I use diesel in my kerosene heater. They tell me that the diesel is more refined than it was a couple of years ago. that is the reason it costs more than gasoline these days. This new diesel doesn't make your eyes burn like the old stuff did. I have used it and will continue since Kerosene is so costly.


----------



## DMIHOMECENTER (Mar 5, 2011)

I did not realize that K1 Kerosene was so high these days. I had considered the propane sunflower heads. I know they work and are quiet (as opposed to the loud propane heaters that sound like a jet engine).

The use of diesel in these old heaters is good to know. I guess that raises two concerns / questions: Is soot a problem ? and… What about the smell ?

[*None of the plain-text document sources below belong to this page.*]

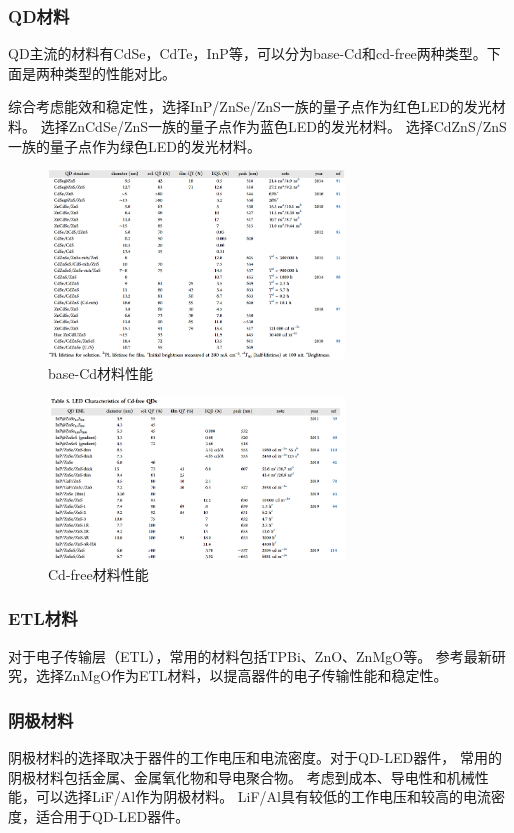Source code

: \documentclass[12pt,hyperref,a4paper,UTF8]{ctexart}
\begin{document}
\subsubsection*{QD材料}
QD主流的材料有CdSe，CdTe，InP等，可以分为base-Cd和cd-free两种类型。下面是两种类型的性能对比。\cite{jang2023quantum}

综合考虑能效和稳定性，选择InP/ZnSe/ZnS一族的量子点作为红色LED的发光材料\cite{won2019highly}。
选择ZnCdSe/ZnS一族的量子点作为蓝色LED的发光材料。
选择CdZnS/ZnS一族的量子点作为绿色LED的发光材料。
\begin{figure}[H]
  \centering
  \includegraphics[width=0.7\textwidth]{figures/fig/table2.png} 
  \caption{base-Cd材料性能\cite{jang2023quantum}}
\end{figure}


\begin{figure}[H]
  \centering
  \includegraphics[width=0.7\textwidth]{figures/fig/table3.png} 
  \caption{Cd-free材料性能\cite{jang2023quantum}}
\end{figure}

\subsubsection*{ETL材料}
对于电子传输层（ETL），常用的材料包括TPBi、ZnO、ZnMgO等。
参考最新研究，选择ZnMgO作为ETL材料，以提高器件的电子传输性能和稳定性。

\subsubsection*{阴极材料}
阴极材料的选择取决于器件的工作电压和电流密度。对于QD-LED器件，
常用的阴极材料包括金属、金属氧化物和导电聚合物。
考虑到成本、导电性和机械性能，可以选择LiF/Al作为阴极材料。
LiF/Al具有较低的工作电压和较高的电流密度，适合用于QD-LED器件。
\end{document}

The best time to buy many things is the "off" season. The heaters are going for less now that it is warm weather.

Thanks for all the info.

DG


----------



## daltxguy (Sep 7, 2007)

Wrong time of year? It's winter here mate but no I don't use one of those. I have a woodstove in the garage but don't really use it and prefer just not to do too much this time of year. Kerosene is too expensive. Wood is good!


----------